### INFORMATION SHOWN
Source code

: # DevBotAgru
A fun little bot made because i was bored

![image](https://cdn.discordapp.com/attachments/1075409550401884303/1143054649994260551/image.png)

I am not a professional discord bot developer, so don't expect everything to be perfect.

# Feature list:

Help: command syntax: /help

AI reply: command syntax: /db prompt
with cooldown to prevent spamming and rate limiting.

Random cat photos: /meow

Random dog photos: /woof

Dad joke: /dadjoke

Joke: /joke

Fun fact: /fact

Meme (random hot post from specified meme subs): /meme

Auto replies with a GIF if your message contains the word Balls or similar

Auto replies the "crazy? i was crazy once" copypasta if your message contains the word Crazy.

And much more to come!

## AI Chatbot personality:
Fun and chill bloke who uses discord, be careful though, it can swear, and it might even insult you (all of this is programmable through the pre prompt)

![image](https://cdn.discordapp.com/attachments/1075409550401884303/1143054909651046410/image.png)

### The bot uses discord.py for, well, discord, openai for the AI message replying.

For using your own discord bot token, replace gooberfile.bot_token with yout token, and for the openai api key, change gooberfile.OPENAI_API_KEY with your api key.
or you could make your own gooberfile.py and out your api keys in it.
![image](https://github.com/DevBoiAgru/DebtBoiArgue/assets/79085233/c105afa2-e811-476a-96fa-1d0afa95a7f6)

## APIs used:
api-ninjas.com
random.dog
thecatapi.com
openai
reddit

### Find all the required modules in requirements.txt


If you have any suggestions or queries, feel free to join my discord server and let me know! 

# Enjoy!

### REQUIRED ACTION
Nothing but the lines from the line that contains "If you have" to the last line of the records above should appear in the answer; please copy them exactly.

### SOLUTION BELOW
If you have any suggestions or queries, feel free to join my discord server and let me know! 

# Enjoy!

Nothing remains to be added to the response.